In-depth Review · 2026
TIAA 403(b) review 2026: is it still worth it?
For most teachers and professors, TIAA is the 403(b) — it has been the default since 1918. In 2026, with low-cost rivals everywhere, here’s an honest read on whether it still earns its place.
The verdict in one paragraph
If you value a guaranteed floor under part of your savings and optional lifetime income, TIAA’s Traditional Annuity is something most 403(b) menus can’t replicate. If you simply want the cheapest index investing with full flexibility, a plan with Vanguard or Fidelity options usually wins on cost. Blending the two is often the smartest move.
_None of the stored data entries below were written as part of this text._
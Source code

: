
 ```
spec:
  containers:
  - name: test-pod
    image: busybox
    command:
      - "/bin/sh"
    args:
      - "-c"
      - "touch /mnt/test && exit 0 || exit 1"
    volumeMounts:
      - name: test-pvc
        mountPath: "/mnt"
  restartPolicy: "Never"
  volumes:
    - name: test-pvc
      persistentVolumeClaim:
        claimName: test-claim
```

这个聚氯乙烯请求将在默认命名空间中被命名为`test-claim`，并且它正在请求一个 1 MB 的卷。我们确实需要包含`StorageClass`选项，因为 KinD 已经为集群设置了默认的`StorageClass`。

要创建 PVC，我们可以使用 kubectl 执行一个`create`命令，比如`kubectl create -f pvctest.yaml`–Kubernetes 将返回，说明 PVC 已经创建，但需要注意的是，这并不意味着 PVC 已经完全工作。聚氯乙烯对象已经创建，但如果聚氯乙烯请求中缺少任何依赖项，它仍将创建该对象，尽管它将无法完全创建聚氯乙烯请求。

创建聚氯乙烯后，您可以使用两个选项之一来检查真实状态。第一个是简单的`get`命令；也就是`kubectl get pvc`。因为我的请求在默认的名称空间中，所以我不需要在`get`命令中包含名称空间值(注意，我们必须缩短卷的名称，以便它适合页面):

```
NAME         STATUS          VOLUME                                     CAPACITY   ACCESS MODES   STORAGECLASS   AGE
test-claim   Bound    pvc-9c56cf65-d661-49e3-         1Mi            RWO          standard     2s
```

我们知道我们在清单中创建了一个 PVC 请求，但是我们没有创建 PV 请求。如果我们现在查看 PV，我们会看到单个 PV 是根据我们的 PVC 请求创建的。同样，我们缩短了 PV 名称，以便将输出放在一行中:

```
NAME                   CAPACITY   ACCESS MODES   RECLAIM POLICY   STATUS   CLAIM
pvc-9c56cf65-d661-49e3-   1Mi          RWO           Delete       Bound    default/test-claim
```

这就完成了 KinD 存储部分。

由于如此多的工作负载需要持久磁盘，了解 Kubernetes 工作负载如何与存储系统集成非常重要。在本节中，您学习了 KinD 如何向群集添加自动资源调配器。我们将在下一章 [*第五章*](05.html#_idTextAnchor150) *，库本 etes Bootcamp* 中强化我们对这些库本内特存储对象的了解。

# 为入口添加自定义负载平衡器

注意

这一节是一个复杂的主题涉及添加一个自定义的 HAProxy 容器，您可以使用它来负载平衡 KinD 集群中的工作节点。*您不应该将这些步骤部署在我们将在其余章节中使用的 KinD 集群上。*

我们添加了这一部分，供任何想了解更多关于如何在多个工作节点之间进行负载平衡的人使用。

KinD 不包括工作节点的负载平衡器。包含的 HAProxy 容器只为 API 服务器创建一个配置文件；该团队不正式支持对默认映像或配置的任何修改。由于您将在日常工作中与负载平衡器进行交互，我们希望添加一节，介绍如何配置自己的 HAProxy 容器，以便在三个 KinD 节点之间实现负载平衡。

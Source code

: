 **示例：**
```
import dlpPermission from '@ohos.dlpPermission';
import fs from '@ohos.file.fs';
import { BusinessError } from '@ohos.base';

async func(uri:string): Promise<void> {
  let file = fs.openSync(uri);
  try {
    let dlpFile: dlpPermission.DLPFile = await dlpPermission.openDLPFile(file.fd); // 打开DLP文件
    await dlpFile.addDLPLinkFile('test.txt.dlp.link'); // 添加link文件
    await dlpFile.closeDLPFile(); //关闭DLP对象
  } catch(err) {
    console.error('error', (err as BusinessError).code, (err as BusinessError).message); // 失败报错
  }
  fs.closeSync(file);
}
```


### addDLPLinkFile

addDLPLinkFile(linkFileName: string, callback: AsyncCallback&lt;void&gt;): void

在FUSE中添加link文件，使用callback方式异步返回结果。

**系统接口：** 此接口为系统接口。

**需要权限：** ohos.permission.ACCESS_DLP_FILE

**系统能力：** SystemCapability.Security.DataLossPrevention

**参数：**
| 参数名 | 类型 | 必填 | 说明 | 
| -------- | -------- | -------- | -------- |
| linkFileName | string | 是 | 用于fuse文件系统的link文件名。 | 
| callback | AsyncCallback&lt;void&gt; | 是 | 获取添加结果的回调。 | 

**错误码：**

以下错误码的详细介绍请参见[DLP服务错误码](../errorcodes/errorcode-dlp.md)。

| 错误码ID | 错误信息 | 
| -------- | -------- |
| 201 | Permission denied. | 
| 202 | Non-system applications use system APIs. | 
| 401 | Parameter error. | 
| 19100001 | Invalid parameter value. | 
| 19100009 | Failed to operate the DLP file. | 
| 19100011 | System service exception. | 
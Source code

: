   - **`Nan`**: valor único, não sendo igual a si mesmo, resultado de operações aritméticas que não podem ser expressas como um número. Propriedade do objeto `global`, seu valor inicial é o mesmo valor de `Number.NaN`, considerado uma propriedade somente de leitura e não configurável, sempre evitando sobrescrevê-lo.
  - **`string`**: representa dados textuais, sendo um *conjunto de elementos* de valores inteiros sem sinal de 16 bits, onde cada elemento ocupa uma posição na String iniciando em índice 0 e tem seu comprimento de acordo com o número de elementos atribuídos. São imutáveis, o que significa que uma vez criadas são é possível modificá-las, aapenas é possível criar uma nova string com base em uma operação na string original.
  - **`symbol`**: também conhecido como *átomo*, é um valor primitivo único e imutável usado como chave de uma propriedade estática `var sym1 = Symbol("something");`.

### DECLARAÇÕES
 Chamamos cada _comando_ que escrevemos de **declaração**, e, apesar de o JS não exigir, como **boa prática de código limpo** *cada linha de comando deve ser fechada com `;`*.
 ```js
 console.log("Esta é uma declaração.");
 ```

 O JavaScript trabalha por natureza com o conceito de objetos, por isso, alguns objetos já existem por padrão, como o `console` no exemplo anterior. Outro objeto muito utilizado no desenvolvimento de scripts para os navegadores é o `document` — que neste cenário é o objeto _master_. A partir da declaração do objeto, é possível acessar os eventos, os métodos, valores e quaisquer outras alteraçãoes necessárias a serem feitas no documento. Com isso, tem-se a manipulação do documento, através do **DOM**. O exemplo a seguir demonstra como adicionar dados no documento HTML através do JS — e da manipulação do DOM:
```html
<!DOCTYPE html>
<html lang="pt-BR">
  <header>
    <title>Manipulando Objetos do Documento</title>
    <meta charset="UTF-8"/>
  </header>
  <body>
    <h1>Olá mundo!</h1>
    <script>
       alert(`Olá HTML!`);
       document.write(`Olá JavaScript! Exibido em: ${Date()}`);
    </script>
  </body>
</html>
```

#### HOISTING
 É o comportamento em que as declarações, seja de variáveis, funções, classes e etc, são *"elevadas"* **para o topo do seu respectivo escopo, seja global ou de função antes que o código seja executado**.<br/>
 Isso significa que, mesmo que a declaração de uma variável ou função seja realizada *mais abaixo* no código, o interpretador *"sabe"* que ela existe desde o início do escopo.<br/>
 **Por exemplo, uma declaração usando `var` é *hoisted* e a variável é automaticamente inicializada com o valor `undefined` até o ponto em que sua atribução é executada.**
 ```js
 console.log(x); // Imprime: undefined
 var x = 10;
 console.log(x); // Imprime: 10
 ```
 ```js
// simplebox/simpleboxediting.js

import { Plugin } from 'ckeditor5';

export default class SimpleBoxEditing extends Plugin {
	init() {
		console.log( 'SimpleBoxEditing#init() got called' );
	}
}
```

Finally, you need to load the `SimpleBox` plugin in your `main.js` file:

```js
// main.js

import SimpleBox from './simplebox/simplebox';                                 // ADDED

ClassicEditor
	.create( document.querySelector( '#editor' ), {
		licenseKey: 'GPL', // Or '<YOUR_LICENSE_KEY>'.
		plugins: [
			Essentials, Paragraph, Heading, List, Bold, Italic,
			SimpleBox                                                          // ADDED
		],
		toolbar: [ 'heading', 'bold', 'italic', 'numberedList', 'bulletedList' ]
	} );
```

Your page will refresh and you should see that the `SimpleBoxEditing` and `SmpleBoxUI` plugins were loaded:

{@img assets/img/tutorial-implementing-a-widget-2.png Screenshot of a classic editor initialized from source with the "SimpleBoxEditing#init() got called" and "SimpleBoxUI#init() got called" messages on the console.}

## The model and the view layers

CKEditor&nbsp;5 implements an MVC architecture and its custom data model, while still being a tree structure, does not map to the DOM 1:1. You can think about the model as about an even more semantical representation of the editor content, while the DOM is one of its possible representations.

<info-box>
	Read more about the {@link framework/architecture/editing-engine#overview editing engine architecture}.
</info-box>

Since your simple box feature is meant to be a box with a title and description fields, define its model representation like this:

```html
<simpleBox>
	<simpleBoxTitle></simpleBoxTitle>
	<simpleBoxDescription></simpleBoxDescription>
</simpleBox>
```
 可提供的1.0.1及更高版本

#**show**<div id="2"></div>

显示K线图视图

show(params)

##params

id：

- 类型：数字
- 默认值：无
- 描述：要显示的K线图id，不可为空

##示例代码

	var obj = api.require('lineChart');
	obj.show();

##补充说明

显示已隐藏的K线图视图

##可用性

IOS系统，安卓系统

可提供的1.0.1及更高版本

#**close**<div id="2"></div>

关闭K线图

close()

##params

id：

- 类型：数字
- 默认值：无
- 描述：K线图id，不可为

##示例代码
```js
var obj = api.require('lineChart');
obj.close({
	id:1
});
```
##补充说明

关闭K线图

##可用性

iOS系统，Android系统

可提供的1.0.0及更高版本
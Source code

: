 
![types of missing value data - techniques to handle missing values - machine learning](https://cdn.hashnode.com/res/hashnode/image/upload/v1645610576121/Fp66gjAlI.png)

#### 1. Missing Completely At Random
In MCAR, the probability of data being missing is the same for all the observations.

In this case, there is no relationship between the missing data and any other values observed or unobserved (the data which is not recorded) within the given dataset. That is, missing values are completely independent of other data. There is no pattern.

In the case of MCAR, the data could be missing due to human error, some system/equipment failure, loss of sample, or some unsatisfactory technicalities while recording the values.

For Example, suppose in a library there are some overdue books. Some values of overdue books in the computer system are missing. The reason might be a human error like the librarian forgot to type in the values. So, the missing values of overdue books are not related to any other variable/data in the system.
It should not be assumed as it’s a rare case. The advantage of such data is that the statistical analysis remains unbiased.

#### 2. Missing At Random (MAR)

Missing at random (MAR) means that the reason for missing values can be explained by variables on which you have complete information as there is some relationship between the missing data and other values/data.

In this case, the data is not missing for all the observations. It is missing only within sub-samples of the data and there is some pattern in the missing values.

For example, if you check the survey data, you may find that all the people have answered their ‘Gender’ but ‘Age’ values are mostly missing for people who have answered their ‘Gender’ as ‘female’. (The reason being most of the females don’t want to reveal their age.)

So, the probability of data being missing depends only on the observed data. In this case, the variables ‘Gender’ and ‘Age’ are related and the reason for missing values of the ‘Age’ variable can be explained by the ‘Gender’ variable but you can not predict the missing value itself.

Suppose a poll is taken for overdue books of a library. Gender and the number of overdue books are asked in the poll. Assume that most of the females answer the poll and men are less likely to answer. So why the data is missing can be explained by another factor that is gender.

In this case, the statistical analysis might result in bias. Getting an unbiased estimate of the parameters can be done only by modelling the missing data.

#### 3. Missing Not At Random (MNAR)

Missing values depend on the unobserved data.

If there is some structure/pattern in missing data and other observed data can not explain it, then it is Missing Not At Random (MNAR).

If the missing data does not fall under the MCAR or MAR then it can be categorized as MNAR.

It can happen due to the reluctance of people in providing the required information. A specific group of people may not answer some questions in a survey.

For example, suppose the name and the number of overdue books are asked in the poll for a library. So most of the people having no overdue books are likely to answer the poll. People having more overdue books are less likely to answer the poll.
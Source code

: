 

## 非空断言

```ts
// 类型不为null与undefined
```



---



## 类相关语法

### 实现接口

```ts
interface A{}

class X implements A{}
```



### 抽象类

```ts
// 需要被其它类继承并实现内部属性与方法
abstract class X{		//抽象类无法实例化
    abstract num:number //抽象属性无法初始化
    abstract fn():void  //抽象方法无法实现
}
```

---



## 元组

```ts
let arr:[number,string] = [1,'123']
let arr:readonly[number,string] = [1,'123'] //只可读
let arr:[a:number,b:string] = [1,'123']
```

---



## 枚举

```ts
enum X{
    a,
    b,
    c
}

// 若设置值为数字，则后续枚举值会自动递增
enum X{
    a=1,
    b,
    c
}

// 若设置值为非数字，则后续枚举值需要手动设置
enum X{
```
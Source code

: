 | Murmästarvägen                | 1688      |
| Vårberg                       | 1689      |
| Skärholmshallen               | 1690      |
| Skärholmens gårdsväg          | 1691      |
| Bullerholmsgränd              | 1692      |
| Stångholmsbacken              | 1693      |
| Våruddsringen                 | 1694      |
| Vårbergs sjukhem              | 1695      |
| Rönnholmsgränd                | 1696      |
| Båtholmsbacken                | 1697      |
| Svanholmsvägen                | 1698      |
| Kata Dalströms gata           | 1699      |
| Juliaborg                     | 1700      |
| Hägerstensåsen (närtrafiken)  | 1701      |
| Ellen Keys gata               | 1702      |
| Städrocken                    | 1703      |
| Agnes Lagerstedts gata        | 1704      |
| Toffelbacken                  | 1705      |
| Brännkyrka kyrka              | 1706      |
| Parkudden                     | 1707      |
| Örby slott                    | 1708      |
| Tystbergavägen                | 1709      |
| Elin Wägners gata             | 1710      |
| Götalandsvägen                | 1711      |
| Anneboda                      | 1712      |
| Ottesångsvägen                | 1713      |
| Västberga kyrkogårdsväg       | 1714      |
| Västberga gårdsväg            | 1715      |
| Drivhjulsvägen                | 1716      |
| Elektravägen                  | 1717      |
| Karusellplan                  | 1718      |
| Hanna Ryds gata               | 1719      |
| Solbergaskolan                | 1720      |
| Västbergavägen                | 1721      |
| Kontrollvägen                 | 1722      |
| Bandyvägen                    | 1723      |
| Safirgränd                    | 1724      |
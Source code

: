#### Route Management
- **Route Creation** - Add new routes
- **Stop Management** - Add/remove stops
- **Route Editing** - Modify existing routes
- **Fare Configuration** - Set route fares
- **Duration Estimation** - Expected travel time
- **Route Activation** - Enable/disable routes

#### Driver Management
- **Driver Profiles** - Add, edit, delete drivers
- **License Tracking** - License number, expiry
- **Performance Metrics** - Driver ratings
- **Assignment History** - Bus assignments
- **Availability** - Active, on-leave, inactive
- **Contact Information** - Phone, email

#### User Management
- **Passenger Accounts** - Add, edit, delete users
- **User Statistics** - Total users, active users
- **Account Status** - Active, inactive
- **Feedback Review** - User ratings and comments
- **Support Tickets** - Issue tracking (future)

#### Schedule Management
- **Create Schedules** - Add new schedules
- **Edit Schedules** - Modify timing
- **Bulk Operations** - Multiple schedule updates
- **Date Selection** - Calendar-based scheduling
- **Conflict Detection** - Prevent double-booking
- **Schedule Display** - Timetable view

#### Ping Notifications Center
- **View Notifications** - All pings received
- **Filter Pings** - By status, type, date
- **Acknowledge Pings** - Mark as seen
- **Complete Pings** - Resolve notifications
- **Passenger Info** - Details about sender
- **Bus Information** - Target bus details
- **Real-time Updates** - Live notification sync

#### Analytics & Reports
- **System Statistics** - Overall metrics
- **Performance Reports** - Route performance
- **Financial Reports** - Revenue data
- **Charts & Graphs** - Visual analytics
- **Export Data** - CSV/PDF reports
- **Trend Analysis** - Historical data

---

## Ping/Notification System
The Traditional Annuity, briefly
TIAA Traditional is a guaranteed-interest insurance contract — not a market fund. It credits a guaranteed minimum (historically ~3% on classic RA/SRA contracts, as low as 1% on newer RC contracts) plus possible extra amounts that aren’t guaranteed for the future. The catch is liquidity: in RA contracts you generally can’t take a lump sum, and money leaves through a multi-year Transfer Payout Annuity.

Fees: check your share class
TIAA’s costs are inconsistent. Some index funds are cheap; some proprietary and active funds have charged far more than comparable funds elsewhere — and the same fund can sit in a pricier share class. A 0.3% difference sounds tiny but compounds into thousands over a career. Run your own numbers.
Good fit / poor fit
- Good fit: savers who want a guaranteed floor and pension-like income, and value stability over the last basis point.
- Poor fit: DIY index investors who want rock-bottom fees and full liquidity, especially if their plan offers cheap Vanguard/Fidelity options.